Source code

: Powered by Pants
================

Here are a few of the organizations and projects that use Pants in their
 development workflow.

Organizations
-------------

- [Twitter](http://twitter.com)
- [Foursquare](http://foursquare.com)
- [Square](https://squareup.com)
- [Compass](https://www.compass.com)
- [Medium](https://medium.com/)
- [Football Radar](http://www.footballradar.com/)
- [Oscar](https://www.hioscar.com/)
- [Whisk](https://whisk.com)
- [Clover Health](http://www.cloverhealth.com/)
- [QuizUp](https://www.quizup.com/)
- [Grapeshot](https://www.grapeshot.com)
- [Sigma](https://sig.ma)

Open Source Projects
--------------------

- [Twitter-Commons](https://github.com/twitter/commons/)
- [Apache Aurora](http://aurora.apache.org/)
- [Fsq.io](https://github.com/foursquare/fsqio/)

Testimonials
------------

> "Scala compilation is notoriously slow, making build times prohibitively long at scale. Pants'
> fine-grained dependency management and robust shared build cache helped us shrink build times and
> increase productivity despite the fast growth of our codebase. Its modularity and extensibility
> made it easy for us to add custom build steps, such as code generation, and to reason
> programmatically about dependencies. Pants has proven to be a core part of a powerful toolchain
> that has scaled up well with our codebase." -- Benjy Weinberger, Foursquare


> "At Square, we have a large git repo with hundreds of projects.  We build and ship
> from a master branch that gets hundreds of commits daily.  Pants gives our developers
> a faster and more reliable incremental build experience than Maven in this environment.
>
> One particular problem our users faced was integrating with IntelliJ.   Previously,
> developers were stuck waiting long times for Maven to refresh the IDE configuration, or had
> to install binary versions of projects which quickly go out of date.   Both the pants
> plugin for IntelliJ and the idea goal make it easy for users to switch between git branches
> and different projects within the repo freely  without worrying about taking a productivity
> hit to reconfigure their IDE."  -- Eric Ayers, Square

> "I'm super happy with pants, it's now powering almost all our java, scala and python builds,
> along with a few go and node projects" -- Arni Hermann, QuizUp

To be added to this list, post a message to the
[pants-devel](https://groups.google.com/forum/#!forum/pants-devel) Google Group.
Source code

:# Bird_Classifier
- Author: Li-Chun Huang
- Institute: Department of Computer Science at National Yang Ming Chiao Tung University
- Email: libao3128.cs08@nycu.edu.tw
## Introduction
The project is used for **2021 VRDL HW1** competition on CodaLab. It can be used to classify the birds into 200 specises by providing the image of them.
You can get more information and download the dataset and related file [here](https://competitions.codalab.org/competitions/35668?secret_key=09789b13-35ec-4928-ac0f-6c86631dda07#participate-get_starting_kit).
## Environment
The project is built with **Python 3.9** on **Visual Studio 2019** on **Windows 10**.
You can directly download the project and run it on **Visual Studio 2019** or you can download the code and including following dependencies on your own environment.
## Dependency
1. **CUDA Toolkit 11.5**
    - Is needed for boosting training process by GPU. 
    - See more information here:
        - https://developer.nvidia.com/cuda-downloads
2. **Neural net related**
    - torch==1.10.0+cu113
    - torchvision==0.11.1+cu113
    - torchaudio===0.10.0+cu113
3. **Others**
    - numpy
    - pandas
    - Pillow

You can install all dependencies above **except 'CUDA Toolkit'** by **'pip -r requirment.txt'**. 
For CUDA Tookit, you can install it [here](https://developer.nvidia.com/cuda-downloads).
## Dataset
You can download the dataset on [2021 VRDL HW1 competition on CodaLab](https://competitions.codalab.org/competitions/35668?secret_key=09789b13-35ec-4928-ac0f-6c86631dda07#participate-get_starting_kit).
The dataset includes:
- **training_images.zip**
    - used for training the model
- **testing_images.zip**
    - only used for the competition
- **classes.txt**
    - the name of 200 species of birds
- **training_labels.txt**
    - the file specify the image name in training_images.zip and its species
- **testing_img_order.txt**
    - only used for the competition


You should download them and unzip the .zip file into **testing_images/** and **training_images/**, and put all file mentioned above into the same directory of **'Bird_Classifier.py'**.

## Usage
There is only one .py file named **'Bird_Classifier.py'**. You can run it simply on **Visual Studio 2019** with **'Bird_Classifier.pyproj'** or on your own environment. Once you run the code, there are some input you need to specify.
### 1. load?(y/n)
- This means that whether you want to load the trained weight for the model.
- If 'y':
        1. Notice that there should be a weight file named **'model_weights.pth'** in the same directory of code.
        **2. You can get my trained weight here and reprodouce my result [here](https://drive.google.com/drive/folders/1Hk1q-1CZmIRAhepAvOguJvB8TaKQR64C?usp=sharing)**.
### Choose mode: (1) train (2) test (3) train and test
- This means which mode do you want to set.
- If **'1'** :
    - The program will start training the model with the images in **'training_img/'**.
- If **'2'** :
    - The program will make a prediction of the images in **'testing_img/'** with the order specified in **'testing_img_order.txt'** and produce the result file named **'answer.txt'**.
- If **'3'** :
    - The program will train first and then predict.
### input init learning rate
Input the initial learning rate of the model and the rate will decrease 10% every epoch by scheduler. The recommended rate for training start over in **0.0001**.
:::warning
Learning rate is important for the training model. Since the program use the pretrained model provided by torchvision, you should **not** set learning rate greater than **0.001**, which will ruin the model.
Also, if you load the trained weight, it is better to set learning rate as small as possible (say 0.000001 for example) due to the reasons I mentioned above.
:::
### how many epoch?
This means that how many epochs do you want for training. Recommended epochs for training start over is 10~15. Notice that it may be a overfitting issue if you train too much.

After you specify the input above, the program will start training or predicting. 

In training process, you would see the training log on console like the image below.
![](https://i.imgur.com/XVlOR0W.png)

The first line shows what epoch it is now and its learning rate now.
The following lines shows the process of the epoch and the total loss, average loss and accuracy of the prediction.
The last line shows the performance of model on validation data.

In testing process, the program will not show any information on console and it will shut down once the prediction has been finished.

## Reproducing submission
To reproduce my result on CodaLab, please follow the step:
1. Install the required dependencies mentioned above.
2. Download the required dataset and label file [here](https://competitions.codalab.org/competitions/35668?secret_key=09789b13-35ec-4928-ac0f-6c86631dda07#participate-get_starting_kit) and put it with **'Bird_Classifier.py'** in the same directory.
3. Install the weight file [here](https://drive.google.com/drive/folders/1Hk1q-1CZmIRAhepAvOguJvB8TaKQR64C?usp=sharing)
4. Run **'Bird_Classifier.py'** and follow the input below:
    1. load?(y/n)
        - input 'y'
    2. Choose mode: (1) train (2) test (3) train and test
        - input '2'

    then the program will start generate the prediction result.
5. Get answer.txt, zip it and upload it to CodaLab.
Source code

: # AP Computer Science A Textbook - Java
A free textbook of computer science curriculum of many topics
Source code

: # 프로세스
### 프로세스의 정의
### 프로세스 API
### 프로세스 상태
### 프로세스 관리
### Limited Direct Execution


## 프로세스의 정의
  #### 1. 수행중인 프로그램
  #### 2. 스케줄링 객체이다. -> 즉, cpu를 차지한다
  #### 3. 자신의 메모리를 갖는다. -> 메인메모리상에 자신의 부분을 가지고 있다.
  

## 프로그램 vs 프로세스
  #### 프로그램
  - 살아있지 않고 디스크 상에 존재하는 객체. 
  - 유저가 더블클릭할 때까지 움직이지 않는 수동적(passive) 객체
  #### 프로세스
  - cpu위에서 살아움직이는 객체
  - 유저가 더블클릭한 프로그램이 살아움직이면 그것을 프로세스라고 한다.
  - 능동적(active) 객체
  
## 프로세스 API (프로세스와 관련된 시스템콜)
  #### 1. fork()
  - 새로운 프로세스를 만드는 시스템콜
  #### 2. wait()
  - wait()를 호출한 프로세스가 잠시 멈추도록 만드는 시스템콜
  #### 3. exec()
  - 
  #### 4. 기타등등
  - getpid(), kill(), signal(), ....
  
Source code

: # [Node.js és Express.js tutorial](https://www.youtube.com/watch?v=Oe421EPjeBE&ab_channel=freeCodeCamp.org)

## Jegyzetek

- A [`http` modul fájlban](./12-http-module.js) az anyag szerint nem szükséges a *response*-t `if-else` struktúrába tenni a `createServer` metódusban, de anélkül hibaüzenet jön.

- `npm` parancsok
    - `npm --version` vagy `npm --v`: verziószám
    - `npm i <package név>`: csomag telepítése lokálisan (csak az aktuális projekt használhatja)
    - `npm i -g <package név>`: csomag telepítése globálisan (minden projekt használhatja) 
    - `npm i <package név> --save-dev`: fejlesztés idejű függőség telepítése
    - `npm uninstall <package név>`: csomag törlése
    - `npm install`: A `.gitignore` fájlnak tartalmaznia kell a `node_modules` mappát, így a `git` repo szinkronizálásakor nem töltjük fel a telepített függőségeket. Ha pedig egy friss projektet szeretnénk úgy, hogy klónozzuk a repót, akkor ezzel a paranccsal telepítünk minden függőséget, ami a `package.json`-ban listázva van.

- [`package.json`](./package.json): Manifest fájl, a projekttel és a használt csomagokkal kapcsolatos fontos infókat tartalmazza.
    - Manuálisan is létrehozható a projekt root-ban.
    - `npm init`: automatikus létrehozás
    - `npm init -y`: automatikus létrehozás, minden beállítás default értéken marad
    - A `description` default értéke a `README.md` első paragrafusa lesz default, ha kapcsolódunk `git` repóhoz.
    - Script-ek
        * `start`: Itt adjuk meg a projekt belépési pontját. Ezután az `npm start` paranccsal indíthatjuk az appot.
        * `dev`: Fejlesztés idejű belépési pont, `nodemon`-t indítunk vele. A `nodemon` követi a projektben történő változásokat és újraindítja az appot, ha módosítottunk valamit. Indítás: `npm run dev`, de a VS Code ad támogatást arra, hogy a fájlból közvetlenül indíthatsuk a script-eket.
──────────
Report every line of the material above in which "Visual" appears.

The project is built with **Python 3.9** on **Visual Studio 2019** on **Windows 10**.
You can directly download the project and run it on **Visual Studio 2019** or you can download the code and including following dependencies on your own environment.
There is only one .py file named **'Bird_Classifier.py'**. You can run it simply on **Visual Studio 2019** with **'Bird_Classifier.pyproj'** or on your own environment. Once you run the code, there are some input you need to specify.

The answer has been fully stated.